What this task involves: Drop every image and restate the entries below word for word.

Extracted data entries
____

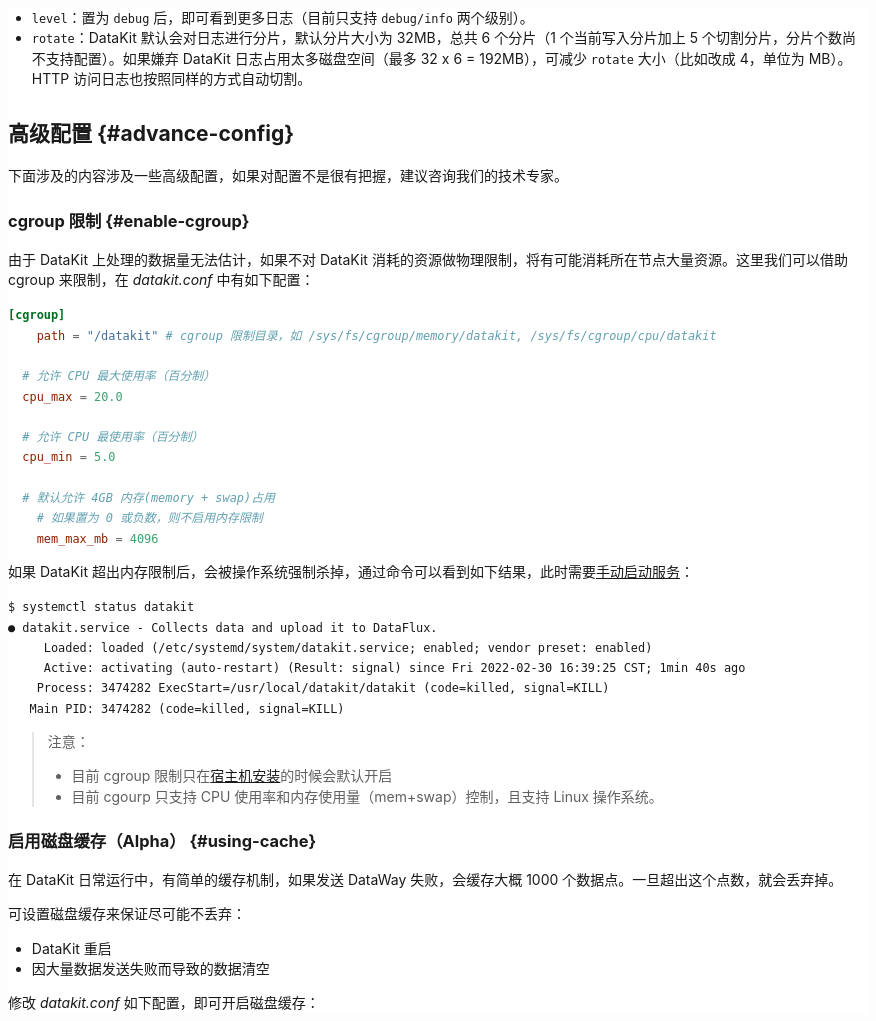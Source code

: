 - `level`：置为 `debug` 后，即可看到更多日志（目前只支持 `debug/info` 两个级别）。
- `rotate`：DataKit 默认会对日志进行分片，默认分片大小为 32MB，总共 6 个分片（1 个当前写入分片加上 5 个切割分片，分片个数尚不支持配置）。如果嫌弃 DataKit 日志占用太多磁盘空间（最多 32 x 6 = 192MB），可减少 `rotate` 大小（比如改成 4，单位为 MB）。HTTP 访问日志也按照同样的方式自动切割。

## 高级配置 {#advance-config}

下面涉及的内容涉及一些高级配置，如果对配置不是很有把握，建议咨询我们的技术专家。

### cgroup 限制  {#enable-cgroup}

由于 DataKit 上处理的数据量无法估计，如果不对 DataKit 消耗的资源做物理限制，将有可能消耗所在节点大量资源。这里我们可以借助 cgroup 来限制，在 *datakit.conf* 中有如下配置：

```toml
[cgroup]
	path = "/datakit" # cgroup 限制目录，如 /sys/fs/cgroup/memory/datakit, /sys/fs/cgroup/cpu/datakit

  # 允许 CPU 最大使用率（百分制）
  cpu_max = 20.0

  # 允许 CPU 最使用率（百分制）
  cpu_min = 5.0

  # 默认允许 4GB 内存(memory + swap)占用
	# 如果置为 0 或负数，则不启用内存限制
	mem_max_mb = 4096 
```

如果 DataKit 超出内存限制后，会被操作系统强制杀掉，通过命令可以看到如下结果，此时需要[手动启动服务](datakit-service-how-to.md#when-service-failed)：

```shell
$ systemctl status datakit 
● datakit.service - Collects data and upload it to DataFlux.
     Loaded: loaded (/etc/systemd/system/datakit.service; enabled; vendor preset: enabled)
     Active: activating (auto-restart) (Result: signal) since Fri 2022-02-30 16:39:25 CST; 1min 40s ago
    Process: 3474282 ExecStart=/usr/local/datakit/datakit (code=killed, signal=KILL)
   Main PID: 3474282 (code=killed, signal=KILL)
```

> 注意：
> - 目前 cgroup 限制只在[宿主机安装](datakit-install.md)的时候会默认开启
> - 目前 cgourp 只支持 CPU 使用率和内存使用量（mem+swap）控制，且支持 Linux 操作系统。

### 启用磁盘缓存（Alpha） {#using-cache}

在 DataKit 日常运行中，有简单的缓存机制，如果发送 DataWay 失败，会缓存大概 1000 个数据点。一旦超出这个点数，就会丢弃掉。

可设置磁盘缓存来保证尽可能不丢弃：

- DataKit 重启
- 因大量数据发送失败而导致的数据清空

修改 *datakit.conf* 如下配置，即可开启磁盘缓存：
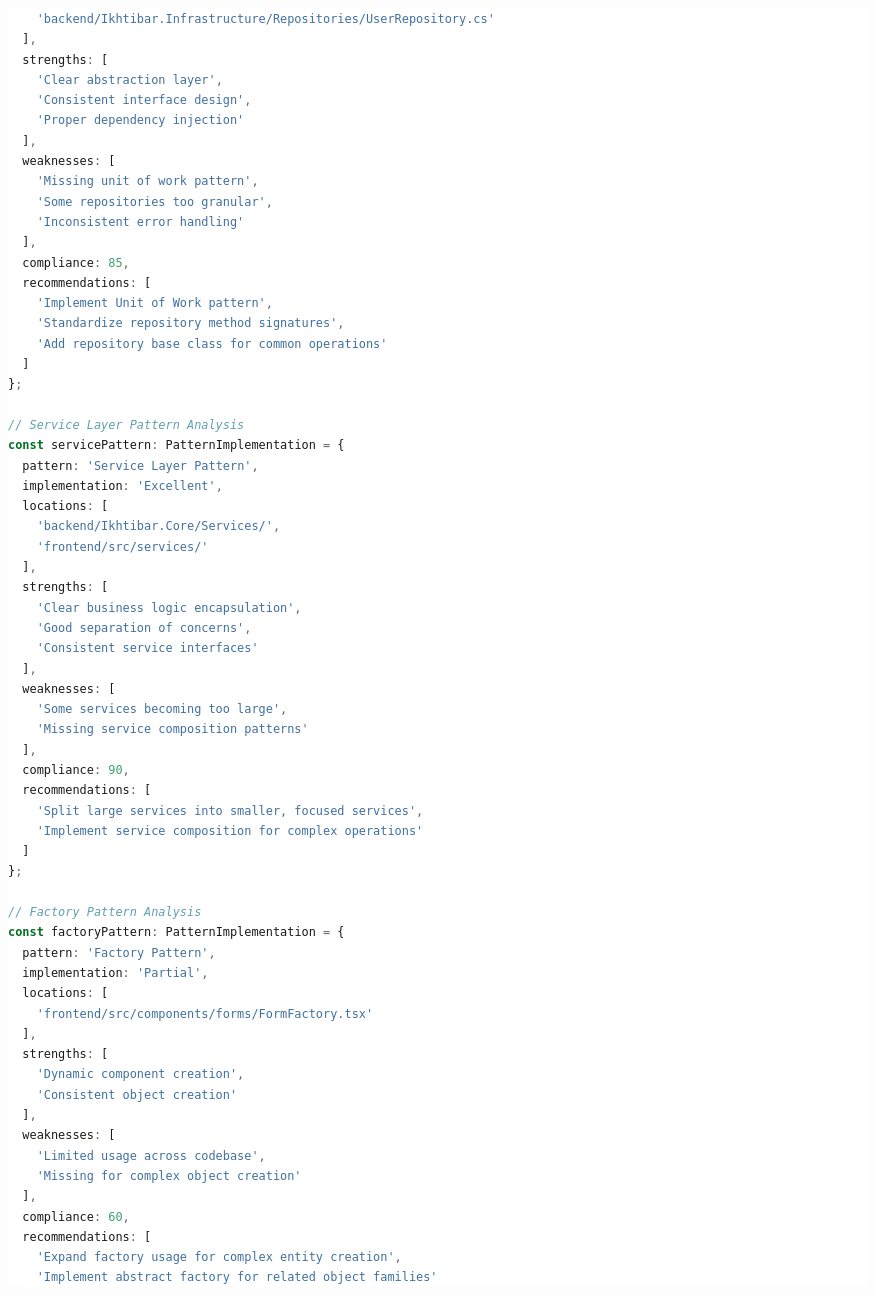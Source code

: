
 ```typescript
    'backend/Ikhtibar.Infrastructure/Repositories/UserRepository.cs'
  ],
  strengths: [
    'Clear abstraction layer',
    'Consistent interface design',
    'Proper dependency injection'
  ],
  weaknesses: [
    'Missing unit of work pattern',
    'Some repositories too granular',
    'Inconsistent error handling'
  ],
  compliance: 85,
  recommendations: [
    'Implement Unit of Work pattern',
    'Standardize repository method signatures',
    'Add repository base class for common operations'
  ]
};

// Service Layer Pattern Analysis
const servicePattern: PatternImplementation = {
  pattern: 'Service Layer Pattern',
  implementation: 'Excellent',
  locations: [
    'backend/Ikhtibar.Core/Services/',
    'frontend/src/services/'
  ],
  strengths: [
    'Clear business logic encapsulation',
    'Good separation of concerns',
    'Consistent service interfaces'
  ],
  weaknesses: [
    'Some services becoming too large',
    'Missing service composition patterns'
  ],
  compliance: 90,
  recommendations: [
    'Split large services into smaller, focused services',
    'Implement service composition for complex operations'
  ]
};

// Factory Pattern Analysis
const factoryPattern: PatternImplementation = {
  pattern: 'Factory Pattern',
  implementation: 'Partial',
  locations: [
    'frontend/src/components/forms/FormFactory.tsx'
  ],
  strengths: [
    'Dynamic component creation',
    'Consistent object creation'
  ],
  weaknesses: [
    'Limited usage across codebase',
    'Missing for complex object creation'
  ],
  compliance: 60,
  recommendations: [
    'Expand factory usage for complex entity creation',
    'Implement abstract factory for related object families'
```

____

Final answer:
Source code

: - `level`：置为 `debug` 后，即可看到更多日志（目前只支持 `debug/info` 两个级别）。
- `rotate`：DataKit 默认会对日志进行分片，默认分片大小为 32MB，总共 6 个分片（1 个当前写入分片加上 5 个切割分片，分片个数尚不支持配置）。如果嫌弃 DataKit 日志占用太多磁盘空间（最多 32 x 6 = 192MB），可减少 `rotate` 大小（比如改成 4，单位为 MB）。HTTP 访问日志也按照同样的方式自动切割。

## 高级配置 {#advance-config}

下面涉及的内容涉及一些高级配置，如果对配置不是很有把握，建议咨询我们的技术专家。

### cgroup 限制  {#enable-cgroup}

由于 DataKit 上处理的数据量无法估计，如果不对 DataKit 消耗的资源做物理限制，将有可能消耗所在节点大量资源。这里我们可以借助 cgroup 来限制，在 *datakit.conf* 中有如下配置：

```toml
[cgroup]
	path = "/datakit" # cgroup 限制目录，如 /sys/fs/cgroup/memory/datakit, /sys/fs/cgroup/cpu/datakit

  # 允许 CPU 最大使用率（百分制）
  cpu_max = 20.0

  # 允许 CPU 最使用率（百分制）
  cpu_min = 5.0

  # 默认允许 4GB 内存(memory + swap)占用
	# 如果置为 0 或负数，则不启用内存限制
	mem_max_mb = 4096 
```

如果 DataKit 超出内存限制后，会被操作系统强制杀掉，通过命令可以看到如下结果，此时需要[手动启动服务](datakit-service-how-to.md#when-service-failed)：

```shell
$ systemctl status datakit 
● datakit.service - Collects data and upload it to DataFlux.
     Loaded: loaded (/etc/systemd/system/datakit.service; enabled; vendor preset: enabled)
     Active: activating (auto-restart) (Result: signal) since Fri 2022-02-30 16:39:25 CST; 1min 40s ago
    Process: 3474282 ExecStart=/usr/local/datakit/datakit (code=killed, signal=KILL)
   Main PID: 3474282 (code=killed, signal=KILL)
```

> 注意：
> - 目前 cgroup 限制只在[宿主机安装](datakit-install.md)的时候会默认开启
> - 目前 cgourp 只支持 CPU 使用率和内存使用量（mem+swap）控制，且支持 Linux 操作系统。

### 启用磁盘缓存（Alpha） {#using-cache}

在 DataKit 日常运行中，有简单的缓存机制，如果发送 DataWay 失败，会缓存大概 1000 个数据点。一旦超出这个点数，就会丢弃掉。

可设置磁盘缓存来保证尽可能不丢弃：

- DataKit 重启
- 因大量数据发送失败而导致的数据清空

修改 *datakit.conf* 如下配置，即可开启磁盘缓存：
Source code

:
 ```typescript
    'backend/Ikhtibar.Infrastructure/Repositories/UserRepository.cs'
  ],
  strengths: [
    'Clear abstraction layer',
    'Consistent interface design',
    'Proper dependency injection'
  ],
  weaknesses: [
    'Missing unit of work pattern',
    'Some repositories too granular',
    'Inconsistent error handling'
  ],
  compliance: 85,
  recommendations: [
    'Implement Unit of Work pattern',
    'Standardize repository method signatures',
    'Add repository base class for common operations'
  ]
};

// Service Layer Pattern Analysis
const servicePattern: PatternImplementation = {
  pattern: 'Service Layer Pattern',
  implementation: 'Excellent',
  locations: [
    'backend/Ikhtibar.Core/Services/',
    'frontend/src/services/'
  ],
  strengths: [
    'Clear business logic encapsulation',
    'Good separation of concerns',
    'Consistent service interfaces'
  ],
  weaknesses: [
    'Some services becoming too large',
    'Missing service composition patterns'
  ],
  compliance: 90,
  recommendations: [
    'Split large services into smaller, focused services',
    'Implement service composition for complex operations'
  ]
};

// Factory Pattern Analysis
const factoryPattern: PatternImplementation = {
  pattern: 'Factory Pattern',
  implementation: 'Partial',
  locations: [
    'frontend/src/components/forms/FormFactory.tsx'
  ],
  strengths: [
    'Dynamic component creation',
    'Consistent object creation'
  ],
  weaknesses: [
    'Limited usage across codebase',
    'Missing for complex object creation'
  ],
  compliance: 60,
  recommendations: [
    'Expand factory usage for complex entity creation',
    'Implement abstract factory for related object families'
```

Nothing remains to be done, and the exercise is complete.